Tasked with the titanic challenge of defeating a team with a 73-9 regular-season record, even a 57-win team like the Cavaliers were decided underdogs. Plus, Cleveland is a tad closer to the Midwest than San Francisco, so the geography component is, if you'll excuse me, a slam dunk. 

Check.

So what happened? The Cavs promptly fell behind three games to one. When you consistently root for the underdog, you expect this. It is part and parcel of the whole rooting-for-the-underdog dynamic.

But then things took a hard left turn.

Draymond Green, Golden State's remarkable power forward, had his Achilles heel exposed: he has a penchant for letting opponents get under his skin. And as it is in the NBA, the player who retaliates is not only the one who gets caught, but who pays the price.

And after grabbing LeBron James' crotch near the end of game 4, Green sat out game 5.That is the price for amassing four flagrant fouls in the post-season. It was a break, pure and simple. And the Cavs were smart-enough and good-enough to take advantage of it. That is what champions do.

They won game 5. They won game 6. And with momentum on their side and Golden State clearly rattled, they won a tightly-contested game 7.

And as luck would have it, James not only made a critical block late in the game, swooping in from nowhere to deny a sure-fire lay-up, he effectively put the game out of reach via a free-throw with just seconds left.

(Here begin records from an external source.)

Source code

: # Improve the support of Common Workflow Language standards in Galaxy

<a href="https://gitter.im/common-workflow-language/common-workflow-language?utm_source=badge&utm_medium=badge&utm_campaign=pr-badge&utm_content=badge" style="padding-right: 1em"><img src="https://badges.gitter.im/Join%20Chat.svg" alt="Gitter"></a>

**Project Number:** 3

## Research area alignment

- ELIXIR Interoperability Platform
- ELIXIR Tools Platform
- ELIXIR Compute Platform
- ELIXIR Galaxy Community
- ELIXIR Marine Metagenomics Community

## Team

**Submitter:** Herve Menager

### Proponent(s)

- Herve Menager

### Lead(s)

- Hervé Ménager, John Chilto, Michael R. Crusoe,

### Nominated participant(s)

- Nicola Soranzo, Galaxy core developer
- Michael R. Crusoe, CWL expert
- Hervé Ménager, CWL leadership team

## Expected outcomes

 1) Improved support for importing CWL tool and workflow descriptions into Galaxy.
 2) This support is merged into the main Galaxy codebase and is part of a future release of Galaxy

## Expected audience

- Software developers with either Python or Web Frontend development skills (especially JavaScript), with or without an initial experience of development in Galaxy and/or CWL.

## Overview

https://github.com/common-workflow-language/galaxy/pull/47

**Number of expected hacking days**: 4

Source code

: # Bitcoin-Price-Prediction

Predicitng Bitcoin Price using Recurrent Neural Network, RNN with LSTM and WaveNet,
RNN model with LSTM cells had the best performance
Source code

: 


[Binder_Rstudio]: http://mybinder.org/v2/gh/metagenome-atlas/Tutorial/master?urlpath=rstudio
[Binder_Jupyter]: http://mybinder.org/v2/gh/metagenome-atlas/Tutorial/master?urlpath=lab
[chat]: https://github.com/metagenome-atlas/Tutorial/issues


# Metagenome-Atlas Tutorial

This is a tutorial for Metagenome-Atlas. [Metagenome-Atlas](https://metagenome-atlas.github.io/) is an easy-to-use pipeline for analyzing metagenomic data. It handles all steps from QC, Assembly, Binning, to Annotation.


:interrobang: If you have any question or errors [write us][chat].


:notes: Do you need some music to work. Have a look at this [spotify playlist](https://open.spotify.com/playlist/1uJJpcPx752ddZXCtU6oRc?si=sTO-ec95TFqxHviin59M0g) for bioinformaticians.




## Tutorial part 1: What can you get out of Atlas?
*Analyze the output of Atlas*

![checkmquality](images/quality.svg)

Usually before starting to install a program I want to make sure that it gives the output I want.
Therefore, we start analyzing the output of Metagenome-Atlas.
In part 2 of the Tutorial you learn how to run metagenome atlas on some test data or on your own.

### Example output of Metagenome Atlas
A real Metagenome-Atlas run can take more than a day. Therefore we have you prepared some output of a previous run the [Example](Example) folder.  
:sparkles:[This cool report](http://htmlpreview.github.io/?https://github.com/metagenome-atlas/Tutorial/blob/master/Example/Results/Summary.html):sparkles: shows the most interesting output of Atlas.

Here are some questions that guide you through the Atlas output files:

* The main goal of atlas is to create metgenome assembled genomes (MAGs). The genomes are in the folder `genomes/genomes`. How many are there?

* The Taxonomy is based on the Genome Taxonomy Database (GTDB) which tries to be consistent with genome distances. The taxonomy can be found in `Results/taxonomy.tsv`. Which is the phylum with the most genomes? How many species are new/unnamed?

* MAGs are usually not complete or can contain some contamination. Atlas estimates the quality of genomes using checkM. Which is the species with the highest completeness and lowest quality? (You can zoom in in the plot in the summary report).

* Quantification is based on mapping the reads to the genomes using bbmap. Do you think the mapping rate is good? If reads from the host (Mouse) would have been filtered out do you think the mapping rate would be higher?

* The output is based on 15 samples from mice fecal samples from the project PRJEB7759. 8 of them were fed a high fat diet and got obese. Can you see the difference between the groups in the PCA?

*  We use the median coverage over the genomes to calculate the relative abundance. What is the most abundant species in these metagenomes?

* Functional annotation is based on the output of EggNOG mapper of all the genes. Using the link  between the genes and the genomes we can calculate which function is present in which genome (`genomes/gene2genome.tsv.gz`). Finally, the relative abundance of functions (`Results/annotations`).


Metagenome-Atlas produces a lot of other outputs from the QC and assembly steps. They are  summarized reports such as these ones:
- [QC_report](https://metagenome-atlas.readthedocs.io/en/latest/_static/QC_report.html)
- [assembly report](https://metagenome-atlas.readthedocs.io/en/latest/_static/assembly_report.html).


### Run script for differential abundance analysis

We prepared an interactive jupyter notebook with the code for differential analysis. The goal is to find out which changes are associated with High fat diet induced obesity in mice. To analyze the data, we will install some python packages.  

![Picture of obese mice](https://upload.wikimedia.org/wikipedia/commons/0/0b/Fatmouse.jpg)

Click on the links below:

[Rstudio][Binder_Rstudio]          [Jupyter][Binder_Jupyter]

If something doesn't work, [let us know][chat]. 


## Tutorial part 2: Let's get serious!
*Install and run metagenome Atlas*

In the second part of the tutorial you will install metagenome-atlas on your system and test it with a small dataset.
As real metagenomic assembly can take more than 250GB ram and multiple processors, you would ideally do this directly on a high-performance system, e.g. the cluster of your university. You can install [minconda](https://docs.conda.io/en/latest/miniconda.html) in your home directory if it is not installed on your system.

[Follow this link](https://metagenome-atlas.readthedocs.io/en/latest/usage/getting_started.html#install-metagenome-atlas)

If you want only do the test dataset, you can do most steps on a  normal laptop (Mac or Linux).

The Browns, Indians and previous editions of the Cavaliers all gave the city ample reason to reach for Prilosec. And this year's Cavs had two great excuses for providing Cleveland another. 

The visitors had compiled a sparkling 3-15 record in NBA Finals game sevens, in addition to the fact no one had ever come back from a three-games-to-one deficit to win the Finals.

But the Cavaliers did.

With the elusive championship finally arrived, Cleveland can celebrate a hands-in-the-air doozy. It will be an unusually happy Monday morning in Ohio, methinks.